It is the world of plastics and high-strength ceramics, of gasoline, natural gas, and fuel cells, of semiconductors and light emitting diodes, of clean air and water, of pharmaceuticals, drug delivery, and scaffolds for artificial organs. It is a world where engineers tinker with molecules through the foundations of chemistry, biology, physics and mathematics to develop new products and chemical processes that enhance our quality of life. This remarkable connection from the molecular scale to the macroscopic scale where one can touch and see the effects of molecular tinkering on products and processes, is truly the hallmark of Chemical and Biomolecular Engineering. The world of Chemical and Biomolecular Engineering fully embraces forefront areas of Nanotechnology, Biotechnology, and Environmental Science. Our students are given the fundamental training to work in virtually all industrial sectors - in the petroleum and chemical industries, in the consumer products industry, in the biotechnology and pharmaceutical industries, in semiconductor manufacturing and microfabrication, in advanced materials and the polymer industries, in the food and natural products industries, and in environmental technology development. Students with Chemical and Biomolecular Engineering backgrounds also go on to successful careers in medicine, law, business and consulting.
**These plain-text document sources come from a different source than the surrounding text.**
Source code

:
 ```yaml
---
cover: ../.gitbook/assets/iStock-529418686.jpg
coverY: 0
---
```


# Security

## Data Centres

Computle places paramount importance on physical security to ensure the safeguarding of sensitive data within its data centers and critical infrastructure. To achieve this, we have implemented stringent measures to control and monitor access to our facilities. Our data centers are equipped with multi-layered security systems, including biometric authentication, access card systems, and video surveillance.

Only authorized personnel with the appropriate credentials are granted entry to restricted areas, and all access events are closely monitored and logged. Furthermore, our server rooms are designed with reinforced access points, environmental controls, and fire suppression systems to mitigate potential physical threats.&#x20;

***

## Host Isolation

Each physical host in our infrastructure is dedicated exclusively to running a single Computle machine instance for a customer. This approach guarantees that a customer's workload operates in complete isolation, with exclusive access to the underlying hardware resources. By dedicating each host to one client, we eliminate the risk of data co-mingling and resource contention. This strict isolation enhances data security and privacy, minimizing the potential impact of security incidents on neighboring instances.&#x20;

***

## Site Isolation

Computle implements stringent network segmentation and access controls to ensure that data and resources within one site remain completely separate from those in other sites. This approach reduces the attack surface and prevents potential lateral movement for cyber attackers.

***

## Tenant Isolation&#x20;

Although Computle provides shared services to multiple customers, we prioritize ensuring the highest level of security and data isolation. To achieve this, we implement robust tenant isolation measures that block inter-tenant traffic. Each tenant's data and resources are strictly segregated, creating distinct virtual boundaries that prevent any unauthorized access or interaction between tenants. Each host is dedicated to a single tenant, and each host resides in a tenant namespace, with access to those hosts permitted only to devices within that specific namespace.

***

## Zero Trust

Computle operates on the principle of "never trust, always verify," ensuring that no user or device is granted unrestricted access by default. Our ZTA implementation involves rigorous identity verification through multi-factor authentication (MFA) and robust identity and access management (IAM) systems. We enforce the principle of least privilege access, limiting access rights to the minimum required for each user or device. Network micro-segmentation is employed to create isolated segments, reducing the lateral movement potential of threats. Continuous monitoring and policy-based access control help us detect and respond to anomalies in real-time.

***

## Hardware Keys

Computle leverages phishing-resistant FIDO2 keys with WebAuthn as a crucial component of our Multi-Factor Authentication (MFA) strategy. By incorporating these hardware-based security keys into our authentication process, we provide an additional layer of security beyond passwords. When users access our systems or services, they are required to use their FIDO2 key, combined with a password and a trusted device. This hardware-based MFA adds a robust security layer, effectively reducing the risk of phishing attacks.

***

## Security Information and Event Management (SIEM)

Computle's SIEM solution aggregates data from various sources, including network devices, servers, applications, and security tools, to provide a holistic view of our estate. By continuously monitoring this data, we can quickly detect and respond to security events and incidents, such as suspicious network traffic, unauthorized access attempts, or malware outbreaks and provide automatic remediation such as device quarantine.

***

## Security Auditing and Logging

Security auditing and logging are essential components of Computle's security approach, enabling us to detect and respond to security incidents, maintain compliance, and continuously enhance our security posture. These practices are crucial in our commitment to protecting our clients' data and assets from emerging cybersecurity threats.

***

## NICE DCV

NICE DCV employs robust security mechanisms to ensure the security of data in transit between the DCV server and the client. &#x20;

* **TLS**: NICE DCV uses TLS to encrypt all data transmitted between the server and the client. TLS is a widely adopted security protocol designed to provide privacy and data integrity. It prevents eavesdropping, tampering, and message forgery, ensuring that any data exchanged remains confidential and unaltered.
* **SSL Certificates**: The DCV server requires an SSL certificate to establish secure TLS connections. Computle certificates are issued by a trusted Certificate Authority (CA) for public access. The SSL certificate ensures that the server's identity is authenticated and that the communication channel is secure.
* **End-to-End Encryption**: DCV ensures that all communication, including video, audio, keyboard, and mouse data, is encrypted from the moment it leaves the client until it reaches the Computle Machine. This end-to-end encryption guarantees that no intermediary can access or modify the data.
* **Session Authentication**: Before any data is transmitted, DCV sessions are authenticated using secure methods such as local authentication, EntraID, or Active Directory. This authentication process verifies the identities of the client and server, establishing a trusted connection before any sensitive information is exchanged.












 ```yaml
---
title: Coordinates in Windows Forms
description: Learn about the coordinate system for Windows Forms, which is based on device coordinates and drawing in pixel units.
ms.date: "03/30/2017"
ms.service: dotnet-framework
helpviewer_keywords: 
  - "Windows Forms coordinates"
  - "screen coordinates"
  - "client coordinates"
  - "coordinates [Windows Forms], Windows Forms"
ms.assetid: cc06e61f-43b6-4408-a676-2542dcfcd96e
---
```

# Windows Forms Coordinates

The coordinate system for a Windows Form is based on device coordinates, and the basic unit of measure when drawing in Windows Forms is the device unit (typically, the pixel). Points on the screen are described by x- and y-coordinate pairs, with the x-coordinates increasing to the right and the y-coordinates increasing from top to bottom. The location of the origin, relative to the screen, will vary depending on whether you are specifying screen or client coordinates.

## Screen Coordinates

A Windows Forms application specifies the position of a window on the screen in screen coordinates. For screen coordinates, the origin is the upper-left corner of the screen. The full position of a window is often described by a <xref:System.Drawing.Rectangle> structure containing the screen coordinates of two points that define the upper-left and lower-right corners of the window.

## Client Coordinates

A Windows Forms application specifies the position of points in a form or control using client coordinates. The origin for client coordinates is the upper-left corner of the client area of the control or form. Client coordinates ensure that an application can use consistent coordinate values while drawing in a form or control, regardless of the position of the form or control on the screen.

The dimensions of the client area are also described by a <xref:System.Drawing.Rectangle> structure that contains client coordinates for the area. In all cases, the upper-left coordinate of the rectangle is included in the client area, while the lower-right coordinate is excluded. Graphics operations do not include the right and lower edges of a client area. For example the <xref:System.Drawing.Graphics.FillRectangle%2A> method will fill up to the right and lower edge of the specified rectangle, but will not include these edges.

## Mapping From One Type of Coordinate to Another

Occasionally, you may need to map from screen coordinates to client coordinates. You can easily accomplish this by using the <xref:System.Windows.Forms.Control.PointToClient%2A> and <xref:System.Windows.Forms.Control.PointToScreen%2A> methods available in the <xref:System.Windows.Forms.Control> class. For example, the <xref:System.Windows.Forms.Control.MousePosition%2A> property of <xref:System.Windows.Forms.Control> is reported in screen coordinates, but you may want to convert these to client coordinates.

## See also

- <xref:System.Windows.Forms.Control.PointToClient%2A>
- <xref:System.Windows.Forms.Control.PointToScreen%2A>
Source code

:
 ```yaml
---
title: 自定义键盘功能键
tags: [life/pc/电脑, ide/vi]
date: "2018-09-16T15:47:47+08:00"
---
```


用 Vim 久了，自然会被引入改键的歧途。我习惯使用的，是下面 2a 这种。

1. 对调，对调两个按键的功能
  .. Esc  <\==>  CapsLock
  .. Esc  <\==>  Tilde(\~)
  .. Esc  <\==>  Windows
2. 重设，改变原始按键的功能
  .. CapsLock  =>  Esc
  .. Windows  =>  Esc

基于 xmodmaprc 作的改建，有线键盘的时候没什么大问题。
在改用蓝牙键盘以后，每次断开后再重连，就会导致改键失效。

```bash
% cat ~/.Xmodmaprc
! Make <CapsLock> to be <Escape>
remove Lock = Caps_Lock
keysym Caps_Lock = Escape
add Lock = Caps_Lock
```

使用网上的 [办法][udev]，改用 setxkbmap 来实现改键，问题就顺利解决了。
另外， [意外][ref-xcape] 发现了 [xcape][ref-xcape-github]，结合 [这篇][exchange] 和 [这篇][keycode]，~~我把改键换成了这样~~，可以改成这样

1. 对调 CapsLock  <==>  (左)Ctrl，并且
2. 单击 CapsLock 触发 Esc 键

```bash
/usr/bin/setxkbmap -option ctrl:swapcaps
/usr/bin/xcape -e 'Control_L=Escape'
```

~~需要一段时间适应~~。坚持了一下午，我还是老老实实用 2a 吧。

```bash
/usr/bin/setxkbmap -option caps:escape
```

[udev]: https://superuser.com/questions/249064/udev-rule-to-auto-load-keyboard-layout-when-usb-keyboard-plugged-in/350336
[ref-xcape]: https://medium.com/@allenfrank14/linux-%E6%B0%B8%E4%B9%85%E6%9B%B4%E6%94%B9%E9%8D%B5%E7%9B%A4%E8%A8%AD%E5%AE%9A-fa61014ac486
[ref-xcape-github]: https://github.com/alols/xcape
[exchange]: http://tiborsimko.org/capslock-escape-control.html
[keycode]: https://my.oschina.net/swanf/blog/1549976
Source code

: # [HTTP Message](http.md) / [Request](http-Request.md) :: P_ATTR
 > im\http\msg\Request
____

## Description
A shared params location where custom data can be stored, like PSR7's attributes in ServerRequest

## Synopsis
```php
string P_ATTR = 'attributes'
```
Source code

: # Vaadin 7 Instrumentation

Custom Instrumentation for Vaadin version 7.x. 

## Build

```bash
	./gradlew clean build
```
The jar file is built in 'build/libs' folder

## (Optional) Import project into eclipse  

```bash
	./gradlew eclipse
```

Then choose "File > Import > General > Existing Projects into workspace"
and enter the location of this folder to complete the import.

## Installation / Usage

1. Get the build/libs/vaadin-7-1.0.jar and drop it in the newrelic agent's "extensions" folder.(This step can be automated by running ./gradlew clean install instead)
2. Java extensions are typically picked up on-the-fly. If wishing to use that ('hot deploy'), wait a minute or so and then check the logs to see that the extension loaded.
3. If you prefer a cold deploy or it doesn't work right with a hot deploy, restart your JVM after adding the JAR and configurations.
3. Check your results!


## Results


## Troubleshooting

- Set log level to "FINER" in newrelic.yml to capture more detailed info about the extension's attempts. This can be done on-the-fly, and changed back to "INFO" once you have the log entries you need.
The Curriculum is based on the foundations of the Chemical and Biomolecular Sciences. Through fundamental courses in thermodynamics, transport processes, reaction engineering and design, students learn how to work with molecules as simple as methane to molecules as complex as proteins, nucleic acids and lipids, and learn how new products and processes are developed. Biomolecular Engineering is an increasingly important component of our curriculum, and our faculty are involved in such wonderful new areas as gene delivery systems, cell and tissue engineering, biomimetic materials, and nanobiotechnology.
We have a small student-to-faculty ratio that allows every student to get individualized attention. The high level of research activity in the department leads to an environment where individualized learning is coupled to the opportunity to participate in research. Every student has the opportunity to obtain a research experience. Many of our faculty conduct collaborative research with faculty at the other Engineering Departments, in the Physical and Life Sciences, and at the Medical School. This allows the student to participate in forefront research and to understand the relevance of an education in Chemical and Biomolecular Engineering. We strongly encourage undergraduates to participate in research projects, present their research at scientific conferences and publish their work in journals.
The Department implements a unique Practice School Program in the final year, where students work on industrial projects jointly supervised by professional engineers at world-class chemical companies in the region. Students learn to work in teams, acquire excellent communication skills, and learn how to solve real-life technical problems.
We have a flexible curriculum that allows students to co-specialize in the areas of Biomolecular Engineering, Environmental Sciences, Materials Engineering or Business Studies.
Based on the events unfolding from the aftermath of hurricane Katrina, the Department of Chemical and Biomolecular Engineering will reflect educational objectives that are distinctive to Tulane and to New Orleans. In addition to providing a highly rigorous education in Chemical and Biomolecular Engineering, the Department will work with University guidance to provide students with tremendous opportunities to help rebuild the city and community.